Император Терний | страница 27



Круг из стекла Зодчих, более крепкий, чем окружающие его стены, диаметром в три метра, показал нам Срединное море, которое пестрело белыми барашками волн, превращенное земным изгибом в лазурную бесконечность. За этой далью, за островами Корсаров, не дальше от нас, чем город Крат, лежал Рим и его владения.

Калиф Ибн Файед держал свой двор в сердце пустыни, но его корабли бороздили моря, руки мавров тянулись к этим землям, которые уже целую вечность переходили то к христианам, то к мусульманам. Матемаг Ибн Файеда Каласади, скорее всего, вернулся в тень трона калифа, дабы рассчитать оптимальное время для следующего удара и шансы на успех.

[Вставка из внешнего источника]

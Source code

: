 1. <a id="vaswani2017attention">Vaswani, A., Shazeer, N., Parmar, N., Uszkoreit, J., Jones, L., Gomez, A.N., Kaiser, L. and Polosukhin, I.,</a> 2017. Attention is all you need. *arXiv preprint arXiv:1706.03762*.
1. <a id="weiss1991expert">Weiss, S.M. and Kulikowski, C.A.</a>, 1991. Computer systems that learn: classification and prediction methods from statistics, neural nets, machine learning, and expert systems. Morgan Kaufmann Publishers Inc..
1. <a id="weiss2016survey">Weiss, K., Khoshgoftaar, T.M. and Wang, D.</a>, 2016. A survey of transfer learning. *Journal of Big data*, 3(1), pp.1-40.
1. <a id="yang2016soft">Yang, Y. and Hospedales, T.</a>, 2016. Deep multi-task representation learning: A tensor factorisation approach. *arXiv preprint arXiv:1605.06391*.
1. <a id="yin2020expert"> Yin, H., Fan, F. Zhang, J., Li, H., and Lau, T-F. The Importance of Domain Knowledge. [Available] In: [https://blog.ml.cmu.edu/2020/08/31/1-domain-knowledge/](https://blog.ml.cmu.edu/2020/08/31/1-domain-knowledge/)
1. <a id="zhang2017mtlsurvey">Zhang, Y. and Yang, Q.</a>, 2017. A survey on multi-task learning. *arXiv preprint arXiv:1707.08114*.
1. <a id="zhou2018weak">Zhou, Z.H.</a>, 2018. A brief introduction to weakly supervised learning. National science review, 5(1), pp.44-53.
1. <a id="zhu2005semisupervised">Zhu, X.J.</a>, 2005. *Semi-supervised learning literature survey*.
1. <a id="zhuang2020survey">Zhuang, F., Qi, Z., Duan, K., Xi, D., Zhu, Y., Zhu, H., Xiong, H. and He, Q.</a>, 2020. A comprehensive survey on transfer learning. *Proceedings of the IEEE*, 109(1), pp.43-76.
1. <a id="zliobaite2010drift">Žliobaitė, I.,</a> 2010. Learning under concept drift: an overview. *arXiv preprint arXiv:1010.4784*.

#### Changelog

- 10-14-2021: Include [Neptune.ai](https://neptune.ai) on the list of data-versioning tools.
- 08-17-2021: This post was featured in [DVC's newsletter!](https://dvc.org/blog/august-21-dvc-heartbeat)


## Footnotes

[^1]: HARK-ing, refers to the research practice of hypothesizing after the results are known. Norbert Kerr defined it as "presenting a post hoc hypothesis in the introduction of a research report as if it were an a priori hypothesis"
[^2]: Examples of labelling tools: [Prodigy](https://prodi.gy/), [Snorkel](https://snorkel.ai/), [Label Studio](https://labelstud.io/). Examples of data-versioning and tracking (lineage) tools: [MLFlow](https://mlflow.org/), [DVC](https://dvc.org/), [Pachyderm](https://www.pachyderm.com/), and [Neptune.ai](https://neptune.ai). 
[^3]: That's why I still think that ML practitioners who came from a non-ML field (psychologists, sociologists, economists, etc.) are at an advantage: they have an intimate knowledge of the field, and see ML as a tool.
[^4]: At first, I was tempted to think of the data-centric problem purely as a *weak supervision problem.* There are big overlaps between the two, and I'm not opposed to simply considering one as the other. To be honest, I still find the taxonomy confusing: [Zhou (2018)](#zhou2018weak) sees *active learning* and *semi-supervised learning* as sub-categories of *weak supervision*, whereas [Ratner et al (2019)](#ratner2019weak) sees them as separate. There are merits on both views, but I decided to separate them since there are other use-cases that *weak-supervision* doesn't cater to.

Далеко внизу волна ударила о скалу, но дрожь от нее не достигала комнаты, лишь мелкие капли усеивали стекло. Дважды в день туда отправляли мальчика-слугу с ведром и тряпкой, дабы ничто, кроме возраста, не затуманивало зрение моего деда.

— Четыре паруса, — сказал он.

Я видел лишь три. Торговое судно с красной кормой тяжело шло вдоль берега, чуть впереди — две рыбацкие лодки.

Дед заметил, что я нахмурился.

— Там, на горизонте.

Голос его и в старости остался мягким.

Мелькнуло что-то белое. Паруса какого-то судна дальнего плавания. Боевой корабль? Пиратский катер? Или плоскодонка из Египта, груженная сокровищами?

Я подошел ближе к окну, прижал ладонь к его холодной поверхности. Сколько веков назад оно было украдено и из каких руин? У Рэдмона в его продуваемой ветрами башне наверняка был свиток, хранящий эту тайну.

— Не могу допустить, чтобы они жили, — сказал я.

Калиф для меня — всего лишь имя, Каласади наполнял мои мысли. Человек чисел.

Дед рассмеялся, сделанная из китового уса спинка кресла поднималась над ним, словно брызги волны, ударившей об скалы.

— Ты собираешься затравить любого, кто тебя обидел, Йорг? Вообще любого? Как бы далеко он ни скрывался? Мне кажется, таким образом можно стать рабом случая, человеком, который вечно на охоте, которому некогда жить.

— Они с радостью посмотрели бы, как ты вопишь, умирая от яда. И твоя жена. И твой сын.

— И свалили бы вину на тебя.

Он широко зевнул, так, что челюсти хрустнули, и пробежал ладонями по колючей бороде.

— Яд — грязное оружие, — сказал я.

Не то чтобы я пренебрег им в Геллете. Мой взгляд на мир уравновешен, но равновесие неизменно в мою пользу.

— Мы играем в грязную игру, — кивнул дед, разглядывая меня окруженными морщинками глазами, так похожими на глаза моей матери.

Возможно, вовсе не яд так раздражал меня. Или попытка сокрушить меня — случайный порыв, и Ибн Файед тут вовсе ни при чем. Я вспомнил единственный раз, когда видел Каласади в том дворе, как он тогда оценивал и высчитывал возможности. Может, то отсутствие злых намерений придало всему личностную окраску; он представил меня набором чисел и подсчитывал шансы. Призрак Фекслера был сотворен, когда настоящего человека низвели до цифр. Мне, как оказалось, это не понравилось.